I really think the bottom line is that if it's named an 880 - it will perform as an 880. Meaning a meaningful and sizable increase over the prior generation flagship. It has always been this way, and I really doubt it would be named an 880 with a mere 10% increase. I just can't see NV doing that since their flagships have always performed up to the name, compared to their prior generations at least. But, we'll see. I'm sure rumorville will continue as the months go on.
 
Looks like 5 years in the waiting Nvidia is going to write off the Maxwell hype by releasing a half-baked product after all, despite swearing they wouldn't.

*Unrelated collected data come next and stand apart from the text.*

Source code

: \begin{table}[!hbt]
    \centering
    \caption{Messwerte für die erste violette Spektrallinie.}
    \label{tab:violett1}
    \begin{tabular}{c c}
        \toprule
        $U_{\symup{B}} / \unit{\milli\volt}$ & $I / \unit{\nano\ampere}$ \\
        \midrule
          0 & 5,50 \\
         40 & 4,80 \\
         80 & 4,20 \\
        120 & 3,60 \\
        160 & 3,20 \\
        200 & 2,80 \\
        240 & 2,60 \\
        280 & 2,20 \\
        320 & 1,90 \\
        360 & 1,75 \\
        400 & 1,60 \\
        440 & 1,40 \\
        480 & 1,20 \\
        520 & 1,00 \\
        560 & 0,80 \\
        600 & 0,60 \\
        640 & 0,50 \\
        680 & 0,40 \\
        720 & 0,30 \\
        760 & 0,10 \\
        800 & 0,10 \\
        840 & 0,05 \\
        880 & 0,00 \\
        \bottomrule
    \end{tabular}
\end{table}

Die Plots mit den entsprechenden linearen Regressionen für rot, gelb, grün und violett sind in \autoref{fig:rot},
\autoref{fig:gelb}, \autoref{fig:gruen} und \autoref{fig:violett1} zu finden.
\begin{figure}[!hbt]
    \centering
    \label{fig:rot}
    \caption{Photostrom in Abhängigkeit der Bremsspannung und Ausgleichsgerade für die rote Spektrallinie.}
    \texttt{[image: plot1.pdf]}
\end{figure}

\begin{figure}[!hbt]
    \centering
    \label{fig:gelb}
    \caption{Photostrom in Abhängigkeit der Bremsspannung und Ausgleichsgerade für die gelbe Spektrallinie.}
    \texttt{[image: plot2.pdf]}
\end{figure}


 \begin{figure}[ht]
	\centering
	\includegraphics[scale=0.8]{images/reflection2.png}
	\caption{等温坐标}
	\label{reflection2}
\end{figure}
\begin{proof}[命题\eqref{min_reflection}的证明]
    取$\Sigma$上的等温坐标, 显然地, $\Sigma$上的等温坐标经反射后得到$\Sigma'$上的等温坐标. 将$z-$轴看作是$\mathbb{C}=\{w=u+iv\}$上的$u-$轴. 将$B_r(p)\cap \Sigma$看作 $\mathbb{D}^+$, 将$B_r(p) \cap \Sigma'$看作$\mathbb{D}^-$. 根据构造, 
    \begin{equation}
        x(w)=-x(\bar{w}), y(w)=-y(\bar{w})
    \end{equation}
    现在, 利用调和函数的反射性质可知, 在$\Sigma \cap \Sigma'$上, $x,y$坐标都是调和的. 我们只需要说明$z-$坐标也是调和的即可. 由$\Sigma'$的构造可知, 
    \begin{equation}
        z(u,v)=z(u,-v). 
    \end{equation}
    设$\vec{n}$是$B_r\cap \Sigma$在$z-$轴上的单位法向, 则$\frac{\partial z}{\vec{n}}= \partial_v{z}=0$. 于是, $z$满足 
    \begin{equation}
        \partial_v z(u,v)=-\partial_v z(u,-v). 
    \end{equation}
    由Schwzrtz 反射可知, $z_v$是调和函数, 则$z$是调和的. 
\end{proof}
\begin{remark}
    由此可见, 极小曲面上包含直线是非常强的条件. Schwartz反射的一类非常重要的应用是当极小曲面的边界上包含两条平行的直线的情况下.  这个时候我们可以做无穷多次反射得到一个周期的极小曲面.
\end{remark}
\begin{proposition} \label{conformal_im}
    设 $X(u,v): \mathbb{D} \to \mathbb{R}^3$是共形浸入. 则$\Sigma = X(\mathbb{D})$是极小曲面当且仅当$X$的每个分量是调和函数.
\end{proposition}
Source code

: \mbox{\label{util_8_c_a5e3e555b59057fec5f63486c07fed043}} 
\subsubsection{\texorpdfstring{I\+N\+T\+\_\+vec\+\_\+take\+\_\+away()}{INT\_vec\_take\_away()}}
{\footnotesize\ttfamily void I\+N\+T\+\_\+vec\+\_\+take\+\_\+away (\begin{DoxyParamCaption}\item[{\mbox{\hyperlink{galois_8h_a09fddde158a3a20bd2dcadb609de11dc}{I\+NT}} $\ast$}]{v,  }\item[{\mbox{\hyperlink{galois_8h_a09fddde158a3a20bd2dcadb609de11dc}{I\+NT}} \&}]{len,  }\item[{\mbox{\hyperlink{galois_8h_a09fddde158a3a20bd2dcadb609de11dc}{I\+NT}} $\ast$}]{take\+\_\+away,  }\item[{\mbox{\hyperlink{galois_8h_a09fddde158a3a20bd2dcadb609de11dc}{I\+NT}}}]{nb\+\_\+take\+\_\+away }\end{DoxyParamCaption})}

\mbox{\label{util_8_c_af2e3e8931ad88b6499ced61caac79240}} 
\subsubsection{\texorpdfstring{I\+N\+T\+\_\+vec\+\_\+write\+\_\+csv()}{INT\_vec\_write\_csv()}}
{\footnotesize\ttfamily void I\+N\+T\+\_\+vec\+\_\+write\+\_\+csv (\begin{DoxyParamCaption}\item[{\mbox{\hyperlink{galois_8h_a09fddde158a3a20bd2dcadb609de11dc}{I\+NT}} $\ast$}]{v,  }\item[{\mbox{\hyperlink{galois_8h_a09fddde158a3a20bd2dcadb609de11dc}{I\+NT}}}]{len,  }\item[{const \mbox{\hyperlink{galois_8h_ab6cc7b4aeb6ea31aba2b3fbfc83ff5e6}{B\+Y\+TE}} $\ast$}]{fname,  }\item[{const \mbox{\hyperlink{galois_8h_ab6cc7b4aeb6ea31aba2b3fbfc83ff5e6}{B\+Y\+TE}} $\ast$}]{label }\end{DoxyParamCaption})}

Seems a bit premature, don't you think?
 
If Maxwell ends up being something of a Pascal bridge or stepping stone, that might be an okay situation. I'm more interested in seeing what can be done with this architecture at the very low end of the scale and in the GTX x60 sort of range anyway. I'm feeling fairly satisfied at the high end as it is, and NVIDIA's just fortunate to be in a software-as-a-bottleneck position right now.
 
if anything all this speculation and the lack of any information from nvidia tells me a few things and why there is no point waiting for 880:

-card is still in development prolly because a forced 20nm to 28 nm shift
-256bit bus, geforce 680 deja vu
-no virtual unified memory no arm
-end of 2014 release

going to wait a month for possible prices drop and will buy two 290s
 
if anything all this speculation and the lack of any information from nvidia tells me a few things and why there is no point waiting for 880:

-card is still in development prolly because a forced 20nm to 28 nm shift
-256bit bus, geforce 680 deja vu
-no virtual unified memory no arm
-end of 2014 release

going to wait a month for possible prices drop and will buy two 290s
From a gaming perspective I'm not sure why the lack of ARM inclusion matters.